If we want, the Chapman-Kolmogorov equations work particularly nicely here, and we are able to derive a PDE for the evolution of the density function, though obviously this is very related to the result above. This PDE is known as the Fokker-Planck equation.

So, in particular, when \sigma=\beta\rightarrow \infty, this covariance tends to 0. I’m not purporting that this constitutes a proof that the Ornstein-Uhlenbeck processes converge as processes to white noise. It’s not obvious how to define process convergence, not least because there’s flexibility about how to view white noise as a process. One doesn’t really want to define the value of white noise at a particular time, but you can consider the covariance of integrals of white noise over disjoint intervals as a limit, in similar way to convergence of finite dimensional distributions.

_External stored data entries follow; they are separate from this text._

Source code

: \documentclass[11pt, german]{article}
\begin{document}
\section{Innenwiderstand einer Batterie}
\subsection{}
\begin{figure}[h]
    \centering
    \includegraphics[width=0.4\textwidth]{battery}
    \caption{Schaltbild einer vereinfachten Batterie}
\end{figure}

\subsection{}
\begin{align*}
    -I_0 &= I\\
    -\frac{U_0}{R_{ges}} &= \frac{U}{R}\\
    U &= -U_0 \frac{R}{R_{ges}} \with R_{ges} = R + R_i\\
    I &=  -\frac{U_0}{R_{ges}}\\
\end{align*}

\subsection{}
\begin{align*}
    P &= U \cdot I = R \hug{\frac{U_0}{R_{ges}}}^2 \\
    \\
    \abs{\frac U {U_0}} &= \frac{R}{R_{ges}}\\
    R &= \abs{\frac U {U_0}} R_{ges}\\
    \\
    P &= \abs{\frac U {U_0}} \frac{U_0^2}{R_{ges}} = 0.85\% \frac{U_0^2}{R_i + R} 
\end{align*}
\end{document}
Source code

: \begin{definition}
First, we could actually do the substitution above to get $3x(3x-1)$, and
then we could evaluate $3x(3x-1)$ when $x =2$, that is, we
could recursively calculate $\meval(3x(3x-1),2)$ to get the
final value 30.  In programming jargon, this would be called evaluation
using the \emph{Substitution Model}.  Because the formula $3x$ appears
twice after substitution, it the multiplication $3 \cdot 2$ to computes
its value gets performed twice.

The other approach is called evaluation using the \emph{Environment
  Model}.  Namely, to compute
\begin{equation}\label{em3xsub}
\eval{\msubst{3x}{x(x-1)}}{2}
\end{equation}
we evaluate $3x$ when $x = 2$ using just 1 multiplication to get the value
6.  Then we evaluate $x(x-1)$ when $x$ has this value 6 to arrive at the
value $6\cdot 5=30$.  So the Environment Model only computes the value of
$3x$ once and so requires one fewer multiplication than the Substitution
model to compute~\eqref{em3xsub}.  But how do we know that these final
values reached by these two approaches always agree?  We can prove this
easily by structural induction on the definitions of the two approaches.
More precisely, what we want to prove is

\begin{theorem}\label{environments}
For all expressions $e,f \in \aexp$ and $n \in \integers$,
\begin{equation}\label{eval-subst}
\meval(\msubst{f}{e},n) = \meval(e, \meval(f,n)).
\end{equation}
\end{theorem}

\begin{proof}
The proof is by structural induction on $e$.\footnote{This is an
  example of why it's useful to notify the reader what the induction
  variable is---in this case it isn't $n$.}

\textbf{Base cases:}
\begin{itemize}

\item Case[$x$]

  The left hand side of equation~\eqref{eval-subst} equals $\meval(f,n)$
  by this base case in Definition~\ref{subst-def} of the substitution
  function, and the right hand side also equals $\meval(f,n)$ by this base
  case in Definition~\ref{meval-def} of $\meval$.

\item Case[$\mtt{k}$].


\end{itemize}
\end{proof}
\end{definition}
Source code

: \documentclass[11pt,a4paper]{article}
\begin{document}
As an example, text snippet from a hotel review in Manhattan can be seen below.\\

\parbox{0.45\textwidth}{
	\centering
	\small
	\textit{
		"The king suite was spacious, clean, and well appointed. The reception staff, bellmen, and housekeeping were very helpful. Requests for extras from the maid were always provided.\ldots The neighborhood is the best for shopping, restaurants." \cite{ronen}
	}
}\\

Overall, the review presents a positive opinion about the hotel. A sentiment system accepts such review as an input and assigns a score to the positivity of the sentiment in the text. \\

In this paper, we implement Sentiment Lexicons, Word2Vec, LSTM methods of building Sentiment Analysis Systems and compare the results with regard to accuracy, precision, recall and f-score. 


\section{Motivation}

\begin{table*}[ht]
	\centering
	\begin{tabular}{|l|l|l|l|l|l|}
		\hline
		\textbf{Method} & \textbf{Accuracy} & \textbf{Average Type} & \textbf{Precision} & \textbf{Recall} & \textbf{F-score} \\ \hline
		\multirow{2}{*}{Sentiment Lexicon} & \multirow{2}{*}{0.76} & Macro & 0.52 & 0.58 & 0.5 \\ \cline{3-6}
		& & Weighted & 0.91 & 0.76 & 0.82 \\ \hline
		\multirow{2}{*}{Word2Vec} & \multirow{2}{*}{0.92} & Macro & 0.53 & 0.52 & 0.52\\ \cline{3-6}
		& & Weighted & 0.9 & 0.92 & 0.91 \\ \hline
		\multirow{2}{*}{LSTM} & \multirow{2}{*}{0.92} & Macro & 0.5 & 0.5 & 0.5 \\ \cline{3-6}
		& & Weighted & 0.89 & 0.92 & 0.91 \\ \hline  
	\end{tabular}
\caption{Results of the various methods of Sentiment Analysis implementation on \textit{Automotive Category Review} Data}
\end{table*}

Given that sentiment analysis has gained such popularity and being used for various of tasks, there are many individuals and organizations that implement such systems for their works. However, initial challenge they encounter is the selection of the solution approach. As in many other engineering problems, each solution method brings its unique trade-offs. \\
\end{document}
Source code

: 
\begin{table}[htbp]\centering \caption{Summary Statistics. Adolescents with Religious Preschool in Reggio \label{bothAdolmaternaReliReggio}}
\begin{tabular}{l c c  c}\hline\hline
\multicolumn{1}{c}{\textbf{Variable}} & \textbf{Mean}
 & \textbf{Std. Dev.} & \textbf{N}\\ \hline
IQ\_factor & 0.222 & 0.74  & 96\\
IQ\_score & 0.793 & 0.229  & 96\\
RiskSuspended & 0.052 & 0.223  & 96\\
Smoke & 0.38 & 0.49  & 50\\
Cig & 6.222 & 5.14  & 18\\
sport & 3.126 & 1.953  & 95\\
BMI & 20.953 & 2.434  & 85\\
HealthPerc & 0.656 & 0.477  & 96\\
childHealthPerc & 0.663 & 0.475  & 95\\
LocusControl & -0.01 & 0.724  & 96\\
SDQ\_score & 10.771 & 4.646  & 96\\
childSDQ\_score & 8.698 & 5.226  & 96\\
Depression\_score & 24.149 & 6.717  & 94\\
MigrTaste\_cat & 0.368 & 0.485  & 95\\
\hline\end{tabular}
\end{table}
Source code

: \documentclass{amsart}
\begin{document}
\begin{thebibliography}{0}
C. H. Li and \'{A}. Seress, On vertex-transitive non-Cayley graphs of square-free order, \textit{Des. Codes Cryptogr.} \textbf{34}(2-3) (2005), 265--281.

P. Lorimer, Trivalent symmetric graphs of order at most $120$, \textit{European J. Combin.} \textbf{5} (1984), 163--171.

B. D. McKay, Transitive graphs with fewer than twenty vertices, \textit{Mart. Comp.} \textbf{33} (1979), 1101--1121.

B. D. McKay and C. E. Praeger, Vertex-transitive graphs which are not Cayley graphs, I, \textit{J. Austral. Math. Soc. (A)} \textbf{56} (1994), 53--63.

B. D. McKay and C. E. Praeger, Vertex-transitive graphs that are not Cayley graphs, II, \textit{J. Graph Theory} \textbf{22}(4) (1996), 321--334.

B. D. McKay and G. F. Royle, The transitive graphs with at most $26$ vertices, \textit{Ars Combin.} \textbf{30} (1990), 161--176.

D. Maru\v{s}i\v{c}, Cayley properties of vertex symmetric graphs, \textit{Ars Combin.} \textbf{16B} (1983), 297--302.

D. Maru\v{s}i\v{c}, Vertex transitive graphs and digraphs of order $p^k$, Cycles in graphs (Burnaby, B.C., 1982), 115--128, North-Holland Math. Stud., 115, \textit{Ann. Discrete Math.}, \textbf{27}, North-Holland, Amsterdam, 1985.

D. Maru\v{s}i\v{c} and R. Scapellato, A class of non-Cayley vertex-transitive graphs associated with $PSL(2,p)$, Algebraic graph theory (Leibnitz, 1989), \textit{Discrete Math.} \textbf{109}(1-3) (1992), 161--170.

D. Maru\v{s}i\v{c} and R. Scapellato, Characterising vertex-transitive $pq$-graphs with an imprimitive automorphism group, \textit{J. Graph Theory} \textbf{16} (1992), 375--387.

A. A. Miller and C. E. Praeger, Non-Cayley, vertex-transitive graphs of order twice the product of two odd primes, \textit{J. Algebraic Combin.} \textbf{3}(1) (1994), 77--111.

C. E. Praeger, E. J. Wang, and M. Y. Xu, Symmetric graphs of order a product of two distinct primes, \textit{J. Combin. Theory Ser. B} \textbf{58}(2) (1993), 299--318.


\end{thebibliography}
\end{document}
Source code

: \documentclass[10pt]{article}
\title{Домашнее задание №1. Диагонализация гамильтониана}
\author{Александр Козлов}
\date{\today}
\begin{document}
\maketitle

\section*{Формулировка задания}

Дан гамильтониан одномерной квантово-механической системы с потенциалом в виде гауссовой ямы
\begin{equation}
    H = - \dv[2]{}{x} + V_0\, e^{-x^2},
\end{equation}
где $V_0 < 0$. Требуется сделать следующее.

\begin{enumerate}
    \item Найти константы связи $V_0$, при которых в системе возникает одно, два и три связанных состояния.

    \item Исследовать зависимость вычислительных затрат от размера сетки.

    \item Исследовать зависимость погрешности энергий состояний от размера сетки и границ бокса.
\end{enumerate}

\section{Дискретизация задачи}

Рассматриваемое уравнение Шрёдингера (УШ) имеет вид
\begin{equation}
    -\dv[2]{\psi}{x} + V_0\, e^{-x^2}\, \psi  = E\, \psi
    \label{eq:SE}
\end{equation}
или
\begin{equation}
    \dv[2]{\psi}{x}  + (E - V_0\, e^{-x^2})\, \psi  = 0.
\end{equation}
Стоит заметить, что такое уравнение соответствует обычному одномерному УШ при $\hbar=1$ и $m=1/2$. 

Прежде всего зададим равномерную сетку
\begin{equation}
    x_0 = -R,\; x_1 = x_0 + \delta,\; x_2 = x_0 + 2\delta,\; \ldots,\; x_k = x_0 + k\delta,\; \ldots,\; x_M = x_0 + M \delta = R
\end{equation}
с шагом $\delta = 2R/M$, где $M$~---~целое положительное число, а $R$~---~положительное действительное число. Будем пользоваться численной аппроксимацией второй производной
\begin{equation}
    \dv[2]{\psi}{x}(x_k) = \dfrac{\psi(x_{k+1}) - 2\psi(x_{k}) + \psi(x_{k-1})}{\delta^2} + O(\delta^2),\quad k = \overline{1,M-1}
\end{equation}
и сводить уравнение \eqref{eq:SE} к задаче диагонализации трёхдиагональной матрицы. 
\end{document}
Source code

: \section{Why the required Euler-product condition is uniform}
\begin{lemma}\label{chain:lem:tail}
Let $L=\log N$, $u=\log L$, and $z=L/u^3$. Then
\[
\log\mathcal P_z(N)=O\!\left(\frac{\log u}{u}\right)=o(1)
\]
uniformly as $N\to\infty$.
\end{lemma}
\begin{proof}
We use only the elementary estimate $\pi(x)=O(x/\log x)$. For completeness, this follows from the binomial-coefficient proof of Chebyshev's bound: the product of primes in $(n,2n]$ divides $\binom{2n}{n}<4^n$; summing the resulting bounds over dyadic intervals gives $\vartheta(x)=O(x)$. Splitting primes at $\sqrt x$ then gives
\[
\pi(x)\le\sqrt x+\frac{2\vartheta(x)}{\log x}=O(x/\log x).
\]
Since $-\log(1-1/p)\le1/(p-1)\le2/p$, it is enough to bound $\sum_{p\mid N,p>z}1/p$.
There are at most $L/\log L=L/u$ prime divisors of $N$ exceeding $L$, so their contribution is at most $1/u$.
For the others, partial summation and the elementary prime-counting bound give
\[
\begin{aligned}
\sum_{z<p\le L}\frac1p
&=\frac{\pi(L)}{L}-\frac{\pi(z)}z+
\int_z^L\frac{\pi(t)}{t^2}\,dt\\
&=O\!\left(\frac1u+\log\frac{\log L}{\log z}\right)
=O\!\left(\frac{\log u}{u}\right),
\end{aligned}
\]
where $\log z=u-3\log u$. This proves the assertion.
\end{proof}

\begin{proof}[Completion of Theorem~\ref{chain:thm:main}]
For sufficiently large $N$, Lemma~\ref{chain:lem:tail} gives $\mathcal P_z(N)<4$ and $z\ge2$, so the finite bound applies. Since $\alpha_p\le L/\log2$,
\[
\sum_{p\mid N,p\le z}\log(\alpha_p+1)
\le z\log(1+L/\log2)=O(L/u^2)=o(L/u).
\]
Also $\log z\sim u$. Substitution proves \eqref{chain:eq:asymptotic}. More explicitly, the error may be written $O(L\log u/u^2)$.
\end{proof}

The fact that taking \beta=0 gives Brownian motion, and this case gives white noise, intermediate versions of the Ornstein-Uhlenbeck process are sometimes referred to as coloured noise.

Finally, the Ornstein-Uhlenbeck process emerges as the scaling limit of mean-reverting discrete Markov chains, analogous to Brownian motion as the scaling limit of simple random walk. One particularly nice example is the Ehrenfest Urn model. We have two urns, and 2N balls. In each time step one of the 2N balls is chosen uniformly at random, and it is moved to the other urn. So a ball is more likely to be removed from an urn with more than N balls. We can view this as a model for molecules in, say a room, with a slightly porous division between them, eg a small hole. More complicated interface models in higher dimensions lead to fascinating PDEs, such as the famous KPZ equation, which are the subject of much ongoing interest in this area.

This result can be an application of the theory of convergence of Markov chains to SDEs pioneered by Stroock and Varadhan, about which more may follow very soon. In any case, it turns out that the fluctuations in the Ehrenfest Urn model are on the scale of \sqrt{n}, unsurprisingly, and are given by a centred Ornstein-Uhlenbeck process.

Investigating this has reminded me how much I’ve forgotten, or perhaps how little I ever knew, about the technicalities of stochastic processes are their convergence results, so next up will probably be a summary of all the useful definitions and properties for this sort of analysis.